Duck Down Records has always been synonymous with gritty, New York City, street rap and Smif N Wessun have been one of the label’s biggest acts since day one. On October 23rd Smif N Wessun, AKA Tek and Steele, will be releasing their fourth full length LP, simply titled “The Album”, and this week they sat down with RapReviews to discuss the recording process, which included going into seclusion in the Scandinavian mountains, how other countries viewed them as Americans, and in what ways they feel their age gives them a distinct advantage in today’s Hip-Hop scene.
Adam Bernard: You used Scandinavian producers this time around. What went into the decision to switch up the production? Were you bored, or did these guys just connect with you better?
Steele: It was time for a change, man. It was time for us to go in the mountains like when Rocky did when he had to make that strong solid comeback. We knew that cats was looking at the game funny and we couldn’t come with no fucked up shit because we already have people thinking the game is dead. Our position is we’re far from thinking that, so how could we add on but also go out and get in tune with what we brought to the game when we first came into it, which was Tek and Steele, which was Mr. Smif and Mr. Wessun, so we took it to place where we didn’t have no excuses, no distractions and we just went in.
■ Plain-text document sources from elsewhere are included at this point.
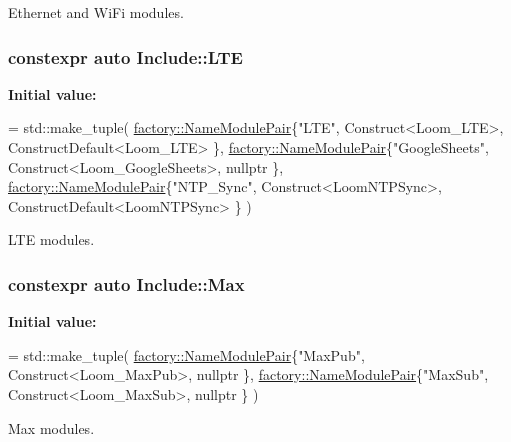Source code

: Ethernet and Wi\+Fi modules. 

\subsubsection[{\texorpdfstring{L\+TE}{LTE}}]{\setlength{\rightskip}{0pt plus 5cm}constexpr auto Include\+::\+L\+TE}\hypertarget{namespace_include_a8d54cbf6e38dd18378d1fbce77da979e}{}\label{namespace_include_a8d54cbf6e38dd18378d1fbce77da979e}
{\bfseries Initial value\+:}
\begin{DoxyCode}
= std::make\_tuple(
        \hyperlink{structfactory_1_1_name_module_pair}{factory::NameModulePair}\{\textcolor{stringliteral}{"LTE"},           Construct<Loom\_LTE>,            
      ConstructDefault<Loom\_LTE> \},
        \hyperlink{structfactory_1_1_name_module_pair}{factory::NameModulePair}\{\textcolor{stringliteral}{"GoogleSheets"},  Construct<Loom\_GoogleSheets>,   \textcolor{keyword}{
      nullptr} \},
        \hyperlink{structfactory_1_1_name_module_pair}{factory::NameModulePair}\{\textcolor{stringliteral}{"NTP\_Sync"},  Construct<LoomNTPSync>,         
      ConstructDefault<LoomNTPSync> \}
    )
\end{DoxyCode}


L\+TE modules. 

\subsubsection[{\texorpdfstring{Max}{Max}}]{\setlength{\rightskip}{0pt plus 5cm}constexpr auto Include\+::\+Max}\hypertarget{namespace_include_aee5c809c679bf94fd69dc5deff6a90c4}{}\label{namespace_include_aee5c809c679bf94fd69dc5deff6a90c4}
{\bfseries Initial value\+:}
\begin{DoxyCode}
= std::make\_tuple(
                \hyperlink{structfactory_1_1_name_module_pair}{factory::NameModulePair}\{\textcolor{stringliteral}{"MaxPub"},        Construct<Loom\_MaxPub>,         \textcolor{keyword}{
      nullptr} \},
                \hyperlink{structfactory_1_1_name_module_pair}{factory::NameModulePair}\{\textcolor{stringliteral}{"MaxSub"},        Construct<Loom\_MaxSub>,         \textcolor{keyword}{
      nullptr} \}
            )
\end{DoxyCode}


Max modules. 

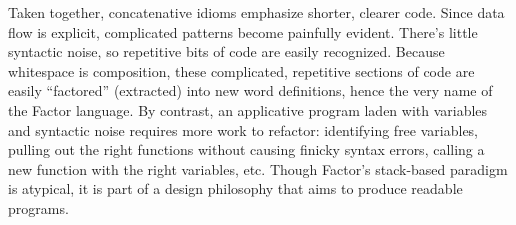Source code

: Taken together, concatenative idioms emphasize shorter, clearer code.  Since
data flow is explicit, complicated patterns become painfully evident.  There's
little syntactic noise, so repetitive bits of code are easily recognized.
Because whitespace is composition, these complicated, repetitive sections of
code are easily ``factored'' (extracted) into new word definitions, hence the
very name of the Factor language.  By contrast, an applicative program laden
with variables and syntactic noise requires more work to refactor: identifying
free variables, pulling out the right functions without causing finicky syntax
errors, calling a new function with the right variables, etc.  Though Factor's
stack-based paradigm is atypical, it is part of a design philosophy that aims
to produce readable programs.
AB: Where were these woods that you went in?
Steele: We recorded a great deal of the album in Sundsvall, up in the mountains. If you look on the map that shit is almost by the North Pole. It was extremely cold and icy.
Tek: It’s close to Scandinavia, by the mountains.
“You had to Google to get to us!”
AB: So you really did go up in the mountains to record the album.
Steele: Yeah, it was a great experience.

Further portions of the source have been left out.